Mending Fences (working titles The View From Here and Prosper's Last Stand) is a television film premiered in Hallmark Channel on July 18, 2009. It stars Laura Leighton and Angie Dickinson (in her final film role).

Plot
Kelly Faraday (Laura Leighton) is a television reporter who goes back to her hometown of Prosper, Nevada with her teenage daughter Kamilla (Shanley Caswell).  Upon her arrival she finds that the town is in the middle of a drought.  Kelly's mother Ruth (Angie Dickinson) must move forward from their estrangement to work together in stopping the casino developments which threaten the town's water supply.

Cast
 Laura Leighton - Kelly Faraday
 Angie Dickinson - Ruth Hanson
 Shanley Caswell - Kamilla Faraday
 David Lee Smith - Walt Mitchell
 Ryan Kelley - Chuck Bentley
 Pat Crawford Brown - County Clerk
 Peter Jason - Hank Bentley
 Joel Murray - Sam Bridgewater
 Jeff Kober - Jack Norris Jr.

Production
On November 18, 2008, it was announced Laura Leighton and Angie Dickinson were set to star in a Hallmark Channel Original Movie, The View From Here.
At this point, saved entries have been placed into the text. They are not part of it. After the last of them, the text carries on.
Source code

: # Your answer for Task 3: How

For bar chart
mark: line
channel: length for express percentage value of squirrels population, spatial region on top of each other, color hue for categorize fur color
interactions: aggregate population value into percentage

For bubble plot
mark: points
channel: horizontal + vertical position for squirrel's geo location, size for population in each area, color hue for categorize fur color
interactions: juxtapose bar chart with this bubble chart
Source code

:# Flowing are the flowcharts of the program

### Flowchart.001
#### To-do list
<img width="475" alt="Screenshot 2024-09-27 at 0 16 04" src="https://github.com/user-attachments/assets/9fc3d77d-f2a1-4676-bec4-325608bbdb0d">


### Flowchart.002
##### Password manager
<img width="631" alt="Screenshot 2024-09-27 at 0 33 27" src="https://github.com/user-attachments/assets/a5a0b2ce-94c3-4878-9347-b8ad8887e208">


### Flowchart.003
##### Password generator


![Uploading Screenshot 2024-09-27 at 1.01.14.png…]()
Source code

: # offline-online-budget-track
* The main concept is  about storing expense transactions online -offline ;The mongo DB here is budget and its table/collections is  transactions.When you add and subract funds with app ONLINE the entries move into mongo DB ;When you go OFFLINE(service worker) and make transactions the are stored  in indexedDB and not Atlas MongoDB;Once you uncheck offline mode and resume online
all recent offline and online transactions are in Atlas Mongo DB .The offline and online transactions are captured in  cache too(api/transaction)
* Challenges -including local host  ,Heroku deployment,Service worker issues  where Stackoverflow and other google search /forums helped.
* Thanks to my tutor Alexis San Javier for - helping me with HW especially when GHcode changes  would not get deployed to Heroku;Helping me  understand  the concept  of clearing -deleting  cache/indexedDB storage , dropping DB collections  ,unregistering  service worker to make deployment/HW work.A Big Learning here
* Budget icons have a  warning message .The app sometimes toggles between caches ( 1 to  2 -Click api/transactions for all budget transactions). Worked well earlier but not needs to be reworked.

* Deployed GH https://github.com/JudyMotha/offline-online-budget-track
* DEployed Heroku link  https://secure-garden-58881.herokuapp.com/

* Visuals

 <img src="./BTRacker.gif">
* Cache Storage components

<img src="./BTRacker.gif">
For Leighton, it was her second Hallmark Channel Original Movie, the first being Daniel's Daughter (2008). She took the role because of the 'humanity' of the story.

Reception
The film did well for the network on the night of its premiere, ranking as the second-highest-rated ad-supported cable movie of the week with a 1.8 household rating.  It garnered over 2 million total viewers and 2.9 million unduplicated viewers.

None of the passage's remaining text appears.